The Indian Air Force (IAF) is exploring the possibility of equipping its new Airbus C-295 transport aircraft with air-to-air refueling (AAR) capabilities. This move could transform the C-295 into a versatile and cost-effective tactical tanker, capable of refueling both helicopters and fixed-wing aircraft.
The proposed conversion involves integrating a roll-on/roll-off AAR kit, featuring a centre-line hose-and-drogue system that can be easily loaded through the C-295's rear ramp. This modular design minimizes the need for extensive aircraft modifications, allowing for quick and easy adoption of the refueling role across the C-295 fleet. The system's electric operation enhances reliability and reduces maintenance complexity compared to traditional hydraulic systems.
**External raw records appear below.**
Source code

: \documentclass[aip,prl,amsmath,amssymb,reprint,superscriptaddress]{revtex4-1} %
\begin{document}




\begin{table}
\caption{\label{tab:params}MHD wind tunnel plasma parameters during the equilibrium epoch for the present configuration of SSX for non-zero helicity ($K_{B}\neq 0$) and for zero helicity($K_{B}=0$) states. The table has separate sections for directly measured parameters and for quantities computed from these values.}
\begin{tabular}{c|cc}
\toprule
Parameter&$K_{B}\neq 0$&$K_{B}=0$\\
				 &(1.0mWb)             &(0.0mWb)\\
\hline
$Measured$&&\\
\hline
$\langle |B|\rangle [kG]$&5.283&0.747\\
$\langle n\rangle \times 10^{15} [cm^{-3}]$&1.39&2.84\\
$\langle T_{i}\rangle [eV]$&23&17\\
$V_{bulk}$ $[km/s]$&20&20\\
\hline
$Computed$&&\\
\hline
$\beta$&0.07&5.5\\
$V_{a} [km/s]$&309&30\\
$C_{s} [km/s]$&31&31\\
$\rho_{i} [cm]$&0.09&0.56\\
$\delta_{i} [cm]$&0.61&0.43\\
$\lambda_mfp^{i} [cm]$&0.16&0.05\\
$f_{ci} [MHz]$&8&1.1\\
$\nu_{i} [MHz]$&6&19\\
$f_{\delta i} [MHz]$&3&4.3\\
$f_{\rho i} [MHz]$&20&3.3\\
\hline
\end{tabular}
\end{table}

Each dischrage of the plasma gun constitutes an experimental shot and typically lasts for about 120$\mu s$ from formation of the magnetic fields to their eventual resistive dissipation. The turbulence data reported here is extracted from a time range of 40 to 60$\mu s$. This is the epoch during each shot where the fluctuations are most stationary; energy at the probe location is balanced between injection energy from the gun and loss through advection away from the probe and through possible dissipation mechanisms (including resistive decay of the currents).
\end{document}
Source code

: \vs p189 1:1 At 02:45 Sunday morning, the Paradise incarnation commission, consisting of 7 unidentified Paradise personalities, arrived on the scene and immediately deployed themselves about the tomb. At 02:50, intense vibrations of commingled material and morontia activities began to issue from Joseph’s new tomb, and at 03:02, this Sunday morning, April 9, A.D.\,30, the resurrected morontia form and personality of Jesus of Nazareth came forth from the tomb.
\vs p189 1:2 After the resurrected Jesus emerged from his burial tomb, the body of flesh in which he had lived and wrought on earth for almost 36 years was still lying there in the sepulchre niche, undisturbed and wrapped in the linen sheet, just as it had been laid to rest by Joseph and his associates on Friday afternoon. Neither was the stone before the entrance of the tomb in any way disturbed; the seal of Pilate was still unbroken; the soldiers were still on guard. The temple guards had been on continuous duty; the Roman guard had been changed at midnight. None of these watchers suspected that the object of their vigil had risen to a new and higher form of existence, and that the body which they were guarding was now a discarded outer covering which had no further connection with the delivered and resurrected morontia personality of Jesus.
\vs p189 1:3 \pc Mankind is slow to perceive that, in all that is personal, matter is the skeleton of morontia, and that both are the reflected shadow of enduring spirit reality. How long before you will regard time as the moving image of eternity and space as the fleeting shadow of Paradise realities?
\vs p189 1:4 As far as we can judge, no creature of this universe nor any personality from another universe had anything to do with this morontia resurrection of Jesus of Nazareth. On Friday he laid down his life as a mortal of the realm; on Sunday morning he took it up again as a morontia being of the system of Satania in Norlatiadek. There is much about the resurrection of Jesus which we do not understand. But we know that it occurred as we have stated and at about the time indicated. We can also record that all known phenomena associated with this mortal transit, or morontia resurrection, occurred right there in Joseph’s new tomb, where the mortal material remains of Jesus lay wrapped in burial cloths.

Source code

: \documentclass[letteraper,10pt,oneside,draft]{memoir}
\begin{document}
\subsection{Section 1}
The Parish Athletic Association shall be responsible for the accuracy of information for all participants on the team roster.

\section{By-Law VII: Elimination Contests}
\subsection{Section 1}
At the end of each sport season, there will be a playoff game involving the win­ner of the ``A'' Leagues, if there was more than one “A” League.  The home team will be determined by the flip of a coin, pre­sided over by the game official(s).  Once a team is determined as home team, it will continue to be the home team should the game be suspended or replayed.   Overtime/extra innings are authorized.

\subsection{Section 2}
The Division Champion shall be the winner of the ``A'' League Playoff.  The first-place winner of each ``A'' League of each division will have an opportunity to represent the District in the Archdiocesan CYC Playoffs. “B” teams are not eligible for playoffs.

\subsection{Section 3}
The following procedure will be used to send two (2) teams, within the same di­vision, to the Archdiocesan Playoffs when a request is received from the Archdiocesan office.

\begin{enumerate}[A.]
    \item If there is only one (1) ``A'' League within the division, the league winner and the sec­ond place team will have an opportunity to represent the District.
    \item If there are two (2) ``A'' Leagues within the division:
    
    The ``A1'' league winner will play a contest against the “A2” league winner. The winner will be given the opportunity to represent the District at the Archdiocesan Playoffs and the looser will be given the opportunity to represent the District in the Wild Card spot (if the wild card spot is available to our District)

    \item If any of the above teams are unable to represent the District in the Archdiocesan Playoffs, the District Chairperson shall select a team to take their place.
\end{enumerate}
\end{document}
By adding this AAR capability, the C-295 would become a force multiplier for the IAF, supporting missions like combat search and rescue (SAR), extended-range strikes, and operations involving forward-deployed forces.
The C-295 offers a significant advantage in terms of cost-effectiveness compared to larger tanker platforms such as the IL-78 or the Airbus A330 MRTT. Its smaller size and modular AAR system make it ideal for tactical missions where agility, affordability, and versatility are crucial.
The ability to refuel both helicopters and fixed-wing aircraft during operational missions would significantly enhance the IAF's capabilities. The C-295 AAR system can operate 300 nautical miles from its main operating base, allowing it to support operations in remote or challenging environments. With the capacity to perform two refueling operations, offloading 5 tonnes of fuel, and a loiter time of three hours in standby mode, the C-295 offers a valuable solution for extending the range and endurance of IAF aircraft.
This initiative aligns with the IAF's focus on maximizing the operational utility of its platforms. By leveraging the C-295's potential as a tactical tanker with minimal modifications, the IAF could gain a significant advantage in operational flexibility and force projection.